Aim of the task:
In the entries below, filter for the word "each" and copy every matching line.

(Plain-text document sources)
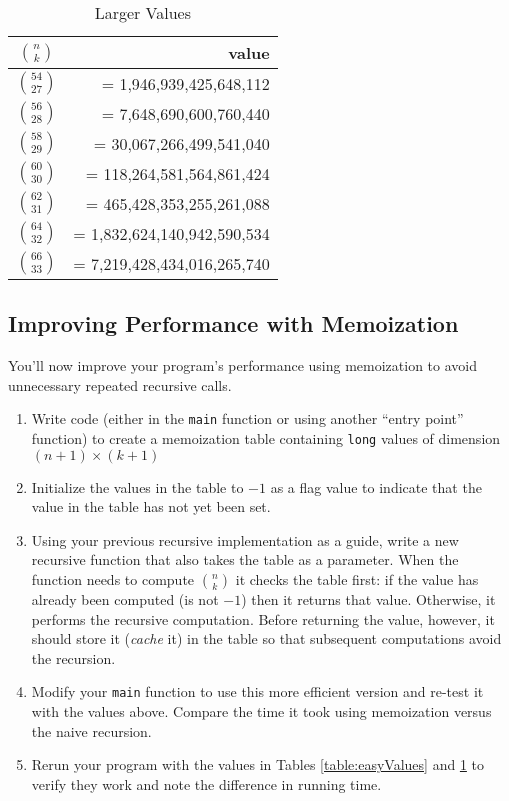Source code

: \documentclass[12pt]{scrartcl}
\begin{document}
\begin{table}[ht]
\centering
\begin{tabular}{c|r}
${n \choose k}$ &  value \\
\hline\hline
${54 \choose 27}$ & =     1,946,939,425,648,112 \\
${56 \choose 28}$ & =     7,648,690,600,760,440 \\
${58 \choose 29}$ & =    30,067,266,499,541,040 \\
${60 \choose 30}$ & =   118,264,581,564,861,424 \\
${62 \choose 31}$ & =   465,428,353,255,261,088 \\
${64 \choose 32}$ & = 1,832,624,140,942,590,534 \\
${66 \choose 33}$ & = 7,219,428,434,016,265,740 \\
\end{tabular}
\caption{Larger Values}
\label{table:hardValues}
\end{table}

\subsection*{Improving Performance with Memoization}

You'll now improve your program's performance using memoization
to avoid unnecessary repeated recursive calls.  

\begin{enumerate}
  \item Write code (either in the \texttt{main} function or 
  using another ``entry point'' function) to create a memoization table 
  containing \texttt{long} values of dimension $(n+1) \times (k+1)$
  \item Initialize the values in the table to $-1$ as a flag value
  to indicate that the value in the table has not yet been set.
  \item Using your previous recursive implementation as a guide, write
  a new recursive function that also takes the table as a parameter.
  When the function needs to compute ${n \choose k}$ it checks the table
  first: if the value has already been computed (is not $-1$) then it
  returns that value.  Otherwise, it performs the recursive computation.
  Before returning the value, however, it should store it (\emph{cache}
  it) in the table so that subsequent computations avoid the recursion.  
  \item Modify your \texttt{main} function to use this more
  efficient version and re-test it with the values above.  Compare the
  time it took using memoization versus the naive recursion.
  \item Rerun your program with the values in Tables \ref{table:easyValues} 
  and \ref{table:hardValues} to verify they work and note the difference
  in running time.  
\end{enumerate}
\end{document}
...
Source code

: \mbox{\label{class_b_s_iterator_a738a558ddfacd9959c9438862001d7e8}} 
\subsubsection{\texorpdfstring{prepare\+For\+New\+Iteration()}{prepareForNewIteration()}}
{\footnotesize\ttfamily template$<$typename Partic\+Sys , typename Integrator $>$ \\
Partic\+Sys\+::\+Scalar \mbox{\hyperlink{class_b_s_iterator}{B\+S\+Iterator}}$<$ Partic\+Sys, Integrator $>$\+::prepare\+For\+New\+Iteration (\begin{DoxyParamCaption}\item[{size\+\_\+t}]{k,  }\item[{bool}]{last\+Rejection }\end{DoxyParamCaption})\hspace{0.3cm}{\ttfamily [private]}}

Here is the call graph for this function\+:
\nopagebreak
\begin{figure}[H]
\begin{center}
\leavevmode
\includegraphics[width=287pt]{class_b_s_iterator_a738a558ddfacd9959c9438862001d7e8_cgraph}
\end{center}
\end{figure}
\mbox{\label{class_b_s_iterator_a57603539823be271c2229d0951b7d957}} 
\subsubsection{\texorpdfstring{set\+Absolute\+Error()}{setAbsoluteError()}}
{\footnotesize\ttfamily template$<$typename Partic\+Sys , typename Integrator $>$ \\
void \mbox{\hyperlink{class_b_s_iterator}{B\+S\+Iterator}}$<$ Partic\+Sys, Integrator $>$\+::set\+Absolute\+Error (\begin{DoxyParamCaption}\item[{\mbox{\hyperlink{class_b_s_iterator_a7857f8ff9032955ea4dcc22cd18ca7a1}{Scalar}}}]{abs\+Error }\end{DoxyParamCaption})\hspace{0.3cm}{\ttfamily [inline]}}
...
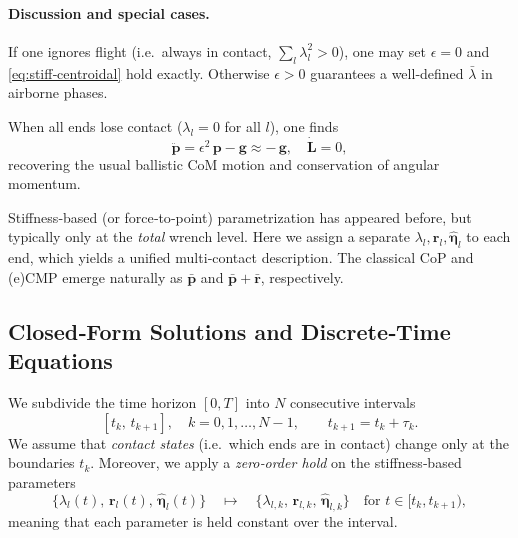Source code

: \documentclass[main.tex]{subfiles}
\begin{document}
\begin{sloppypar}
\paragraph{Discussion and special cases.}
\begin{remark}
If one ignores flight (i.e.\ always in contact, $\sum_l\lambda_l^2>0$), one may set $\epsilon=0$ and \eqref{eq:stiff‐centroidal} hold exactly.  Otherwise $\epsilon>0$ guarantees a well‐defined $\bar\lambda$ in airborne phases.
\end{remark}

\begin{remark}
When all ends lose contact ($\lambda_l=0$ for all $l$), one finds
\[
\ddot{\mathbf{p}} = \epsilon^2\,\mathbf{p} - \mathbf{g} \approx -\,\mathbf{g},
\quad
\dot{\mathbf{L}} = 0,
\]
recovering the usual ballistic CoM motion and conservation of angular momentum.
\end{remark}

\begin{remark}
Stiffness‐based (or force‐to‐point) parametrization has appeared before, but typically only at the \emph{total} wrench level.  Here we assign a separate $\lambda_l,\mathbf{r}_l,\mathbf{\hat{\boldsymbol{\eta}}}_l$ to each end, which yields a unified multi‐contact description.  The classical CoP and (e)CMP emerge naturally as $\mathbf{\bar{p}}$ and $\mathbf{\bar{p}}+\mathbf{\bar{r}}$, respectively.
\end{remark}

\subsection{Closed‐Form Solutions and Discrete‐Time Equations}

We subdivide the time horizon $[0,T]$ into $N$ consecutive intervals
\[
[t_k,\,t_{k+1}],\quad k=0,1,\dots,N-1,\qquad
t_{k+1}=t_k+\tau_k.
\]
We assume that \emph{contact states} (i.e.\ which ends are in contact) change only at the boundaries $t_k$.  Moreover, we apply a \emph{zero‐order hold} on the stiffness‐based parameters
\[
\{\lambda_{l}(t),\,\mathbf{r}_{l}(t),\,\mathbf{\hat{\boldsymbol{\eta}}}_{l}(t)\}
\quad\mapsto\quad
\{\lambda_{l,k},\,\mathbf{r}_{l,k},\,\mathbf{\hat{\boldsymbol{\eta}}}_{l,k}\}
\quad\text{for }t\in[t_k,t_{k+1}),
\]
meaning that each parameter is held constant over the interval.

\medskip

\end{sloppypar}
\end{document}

Finished task:
Stiffness‐based (or force‐to‐point) parametrization has appeared before, but typically only at the \emph{total} wrench level.  Here we assign a separate $\lambda_l,\mathbf{r}_l,\mathbf{\hat{\boldsymbol{\eta}}}_l$ to each end, which yields a unified multi‐contact description.  The classical CoP and (e)CMP emerge naturally as $\mathbf{\bar{p}}$ and $\mathbf{\bar{p}}+\mathbf{\bar{r}}$, respectively.
meaning that each parameter is held constant over the interval.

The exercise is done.